Step 3: Bromide ion departure As the nucleophilic attack occurs, the bromine atom becomes negatively charged. This leads to the departure of the bromide ion (Br-) as a leaving group.
Step 4: Formation of the double bond The departure of the bromide ion results in the formation of a carbocation intermediate. The adjacent carbon atom, which is now positively charged, undergoes a rearrangement to form a more stable carbocation. This rearrangement involves the shifting of a hydrogen atom from a neighboring carbon atom to the carbon atom bearing the positive charge.

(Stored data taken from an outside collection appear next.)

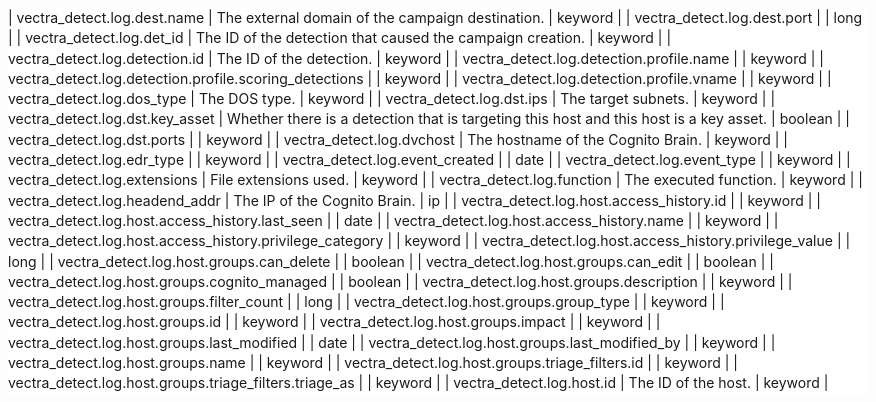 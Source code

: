 | vectra_detect.log.dest.name | The external domain of the campaign destination. | keyword |
| vectra_detect.log.dest.port |  | long |
| vectra_detect.log.det_id | The ID of the detection that caused the campaign creation. | keyword |
| vectra_detect.log.detection.id | The ID of the detection. | keyword |
| vectra_detect.log.detection.profile.name |  | keyword |
| vectra_detect.log.detection.profile.scoring_detections |  | keyword |
| vectra_detect.log.detection.profile.vname |  | keyword |
| vectra_detect.log.dos_type | The DOS type. | keyword |
| vectra_detect.log.dst.ips | The target subnets. | keyword |
| vectra_detect.log.dst.key_asset | Whether there is a detection that is targeting this host and this host is a key asset. | boolean |
| vectra_detect.log.dst.ports |  | keyword |
| vectra_detect.log.dvchost | The hostname of the Cognito Brain. | keyword |
| vectra_detect.log.edr_type |  | keyword |
| vectra_detect.log.event_created |  | date |
| vectra_detect.log.event_type |  | keyword |
| vectra_detect.log.extensions | File extensions used. | keyword |
| vectra_detect.log.function | The executed function. | keyword |
| vectra_detect.log.headend_addr | The IP of the Cognito Brain. | ip |
| vectra_detect.log.host.access_history.id |  | keyword |
| vectra_detect.log.host.access_history.last_seen |  | date |
| vectra_detect.log.host.access_history.name |  | keyword |
| vectra_detect.log.host.access_history.privilege_category |  | keyword |
| vectra_detect.log.host.access_history.privilege_value |  | long |
| vectra_detect.log.host.groups.can_delete |  | boolean |
| vectra_detect.log.host.groups.can_edit |  | boolean |
| vectra_detect.log.host.groups.cognito_managed |  | boolean |
| vectra_detect.log.host.groups.description |  | keyword |
| vectra_detect.log.host.groups.filter_count |  | long |
| vectra_detect.log.host.groups.group_type |  | keyword |
| vectra_detect.log.host.groups.id |  | keyword |
| vectra_detect.log.host.groups.impact |  | keyword |
| vectra_detect.log.host.groups.last_modified |  | date |
| vectra_detect.log.host.groups.last_modified_by |  | keyword |
| vectra_detect.log.host.groups.name |  | keyword |
| vectra_detect.log.host.groups.triage_filters.id |  | keyword |
| vectra_detect.log.host.groups.triage_filters.triage_as |  | keyword |
| vectra_detect.log.host.id | The ID of the host. | keyword |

Step 5: Deprotonation and elimination In the final step, a base (such as water or another molecule of tert-butoxide) deprotonates the carbon atom adjacent to the carbocation. This deprotonation leads to the formation of a double bond between the two adjacent carbon atoms, resulting in the elimination of a molecule of hydrogen bromide (HBr).
Overall, the reaction of 1-Bromohexane with Potassium Tert-butoxide involves the deprotonation of the tert-butoxide ion, nucleophilic attack, departure of the bromide ion, formation of a carbocation intermediate, and finally, deprotonation and elimination to form the elimination product.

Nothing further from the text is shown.